Stored entries:
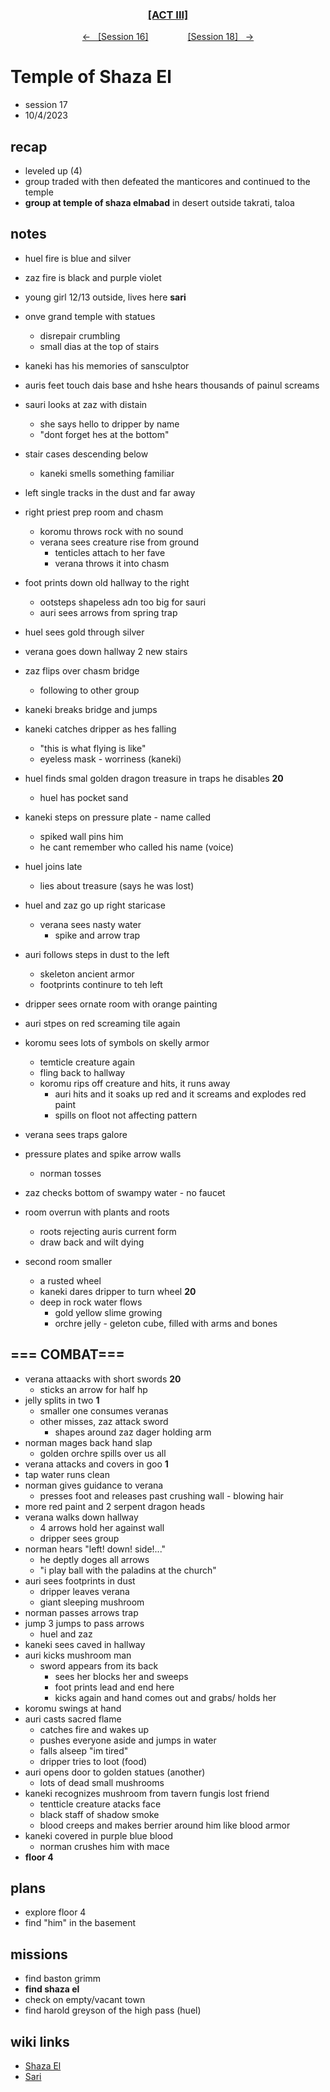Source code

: <div align="center">
  <h3 align="center"><a href="https://github.com/h-griffin/dnd-notes/blob/main/grimmhaus/act-III" >[ACT III]</a></h3>
  <p align="center">
    <a href="https://github.com/h-griffin/dnd-notes/blob/main/grimmhaus/act-III/23-9-27.md" >&larr; &nbsp; [Session 16]</a>
    &nbsp;&nbsp;&nbsp;&nbsp;&nbsp;&nbsp;&nbsp;&nbsp;&nbsp;&nbsp;&nbsp;&nbsp;&nbsp;&nbsp;
    <a href="https://github.com/h-griffin/dnd-notes/blob/main/grimmhaus/act-III/23-10-11.md" >[Session 18] &nbsp; &rarr;</a>
  </p>
</div>

# Temple of Shaza El
- session 17
- 10/4/2023

## recap
- leveled up (4)
- group traded with then defeated the manticores and continued to the temple
- **group at temple of shaza elmabad**  in desert outside takrati, taloa

## notes
- huel fire is blue and silver
- zaz fire is black and purple violet

- young girl 12/13 outside, lives here **sari**
- onve grand temple with statues
    - disrepair crumbling
    - small dias at the top of stairs
- kaneki has his memories of sansculptor
- auris feet touch dais base and hshe hears thousands of painul screams
- sauri looks at zaz with distain
    - she says hello to dripper by name
    - "dont forget hes at the bottom"
- stair cases descending below
    - kaneki smells something familiar
- left single tracks in the dust and far away
- right priest prep room and chasm
    - koromu throws rock with no sound
    - verana sees creature rise from ground
        - tenticles attach to her fave
        - verana throws it into chasm
- foot prints down old hallway to the right
    - ootsteps shapeless adn too big for sauri
    - auri sees arrows from spring trap
- huel sees gold through silver
- verana goes down hallway 2 new stairs
- zaz flips over chasm bridge
    - following to other group
- kaneki breaks bridge and jumps
- kaneki catches dripper as hes falling
    - "this is what flying is like"
    - eyeless mask - worriness (kaneki)
- huel finds smal golden dragon treasure in traps he disables **20**
    - huel has pocket sand
- kaneki steps on pressure plate - name called
    - spiked wall pins him
    - he cant remember who called his name (voice)
- huel joins late
    - lies about treasure (says he was lost)
- huel and zaz go up right staricase
    - verana sees nasty water
        - spike and arrow trap
- auri follows steps in dust to the left
    - skeleton ancient armor
    - footprints continure to teh left
- dripper sees ornate room with orange painting
- auri stpes on red screaming tile again
- koromu sees lots of symbols on skelly armor
    - temticle creature again
    - fling back to hallway
    - koromu rips off creature and hits, it runs away
        - auri hits and it soaks up red and it screams and explodes red paint
        - spills on floot not affecting pattern
- verana sees traps galore
- pressure plates and spike arrow walls
    - norman tosses
- zaz checks bottom of swampy water - no faucet
- room overrun with plants and roots
    - roots rejecting auris current form
    - draw back and wilt dying
- second room smaller
    - a rusted wheel
    - kaneki dares dripper to turn wheel **20**
    - deep in rock water flows
        - gold yellow slime growing
        - orchre jelly - geleton cube, filled with arms and bones

## === COMBAT===
- verana attaacks with short swords **20**
    - sticks an arrow for half hp
- jelly splits in two **1**
    - smaller one consumes veranas
    - other misses, zaz attack sword
        - shapes around zaz dager holding arm
- norman mages back hand slap
    - golden orchre spills over us all
- verana attacks and covers in goo **1**
- tap water runs clean
- norman gives guidance to verana
    - presses foot and releases past crushing wall - blowing hair
- more red paint and 2 serpent dragon heads
- verana walks down hallway
    - 4 arrows hold her against wall
    - dripper sees group
- norman hears "left! down! side!..."
    - he deptly doges all arrows
    - "i play ball with the paladins at the church"
- auri sees footprints in dust
    - dripper leaves verana
    - giant sleeping mushroom
- norman passes arrows trap
- jump 3 jumps to pass arrows
    - huel and zaz
- kaneki sees caved in hallway
- auri kicks mushroom man
    - sword appears from its back
        - sees her blocks her and sweeps
        - foot prints lead and end here
        - kicks again and hand comes out and grabs/ holds her
- koromu swings at hand
- auri casts sacred flame
    - catches fire and wakes up
    - pushes everyone aside and jumps in water
    - falls alseep "im tired"
    - dripper tries to loot (food)
- auri opens door to golden statues (another)
    - lots of dead small mushrooms
- kaneki recognizes mushroom from tavern fungis lost friend
    - tentticle creature atacks face
    - black staff of shadow smoke
    - blood creeps and makes berrier around him like blood armor
- kaneki covered in purple blue blood
    - norman crushes him with mace
- **floor 4**

## plans
- explore floor 4
- find "him" in the basement

## missions
- find baston grimm
- **find shaza el**
- check on empty/vacant town
- find harold greyson of the high pass (huel)

## wiki links
- [Shaza El](../lore.md#shaza-el)
- [Sari](../lore.md#sari)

• _WHAT YOU NEED TO DO_: In the records above, how many lines hold the string "lots"? Give the number only.

• _PROBLEM SOLUTION_: 2